Materials provided ::

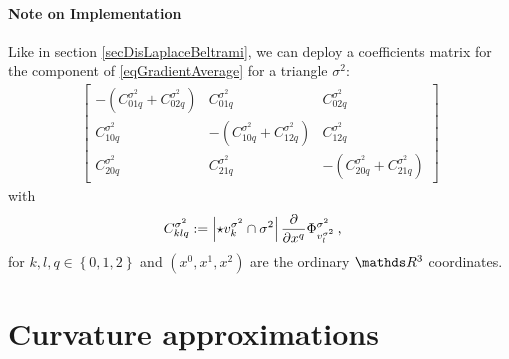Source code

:       \paragraph{Note on Implementation}
        Like in section \ref{secDisLaplaceBeltrami}, we can deploy a coefficients matrix for the  component of 
        \eqref{eqGradientAverage} for a triangle \( \sigma^{2} \):
        \begin{align}
            \begin{bmatrix}
              -\left( C^{\sigma^{2}}_{01q} + C^{\sigma^{2}}_{02q}\right) & C^{\sigma^{2}}_{01q} & C^{\sigma^{2}}_{02q} \\
              C^{\sigma^{2}}_{10q} & -\left( C^{\sigma^{2}}_{10q} + C^{\sigma^{2}}_{12q}\right) & C^{\sigma^{2}}_{12q} \\
              C^{\sigma^{2}}_{20q} & C^{\sigma^{2}}_{21q} & -\left( C^{\sigma^{2}}_{20q} + C^{\sigma^{2}}_{21q}\right)
            \end{bmatrix}
        \end{align}
        with 
        \begin{align}
          C^{\sigma^{2}}_{klq} &:= \left| \star v_{k}^{\sigma^{2}} \cap \sigma^{2} \right|
                                   \frac{\partial}{\partial x^{q}} \Phi^{\sigma^{2}}_{v_{l}^{\sigma^{2}}} \,\text{,}
        \end{align}
        for \( k,l,q\in\left\{ 0,1,2 \right\} \) 
        and \( \left( x^{0}, x^{1}, x^{2} \right) \) are the ordinary \( \R^{3} \) coordinates.

        



      
\section{Curvature approximations} \label{secCurvatureApprox}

What you have to do :: Could you return the whole listing exactly, images excluded?

Exercise answer ::
Source code

:       \paragraph{Note on Implementation}
        Like in section \ref{secDisLaplaceBeltrami}, we can deploy a coefficients matrix for the  component of 
        \eqref{eqGradientAverage} for a triangle \( \sigma^{2} \):
        \begin{align}
            \begin{bmatrix}
              -\left( C^{\sigma^{2}}_{01q} + C^{\sigma^{2}}_{02q}\right) & C^{\sigma^{2}}_{01q} & C^{\sigma^{2}}_{02q} \\
              C^{\sigma^{2}}_{10q} & -\left( C^{\sigma^{2}}_{10q} + C^{\sigma^{2}}_{12q}\right) & C^{\sigma^{2}}_{12q} \\
              C^{\sigma^{2}}_{20q} & C^{\sigma^{2}}_{21q} & -\left( C^{\sigma^{2}}_{20q} + C^{\sigma^{2}}_{21q}\right)
            \end{bmatrix}
        \end{align}
        with 
        \begin{align}
          C^{\sigma^{2}}_{klq} &:= \left| \star v_{k}^{\sigma^{2}} \cap \sigma^{2} \right|
                                   \frac{\partial}{\partial x^{q}} \Phi^{\sigma^{2}}_{v_{l}^{\sigma^{2}}} \,\text{,}
        \end{align}
        for \( k,l,q\in\left\{ 0,1,2 \right\} \) 
        and \( \left( x^{0}, x^{1}, x^{2} \right) \) are the ordinary \( \R^{3} \) coordinates.

        



      
\section{Curvature approximations} \label{secCurvatureApprox}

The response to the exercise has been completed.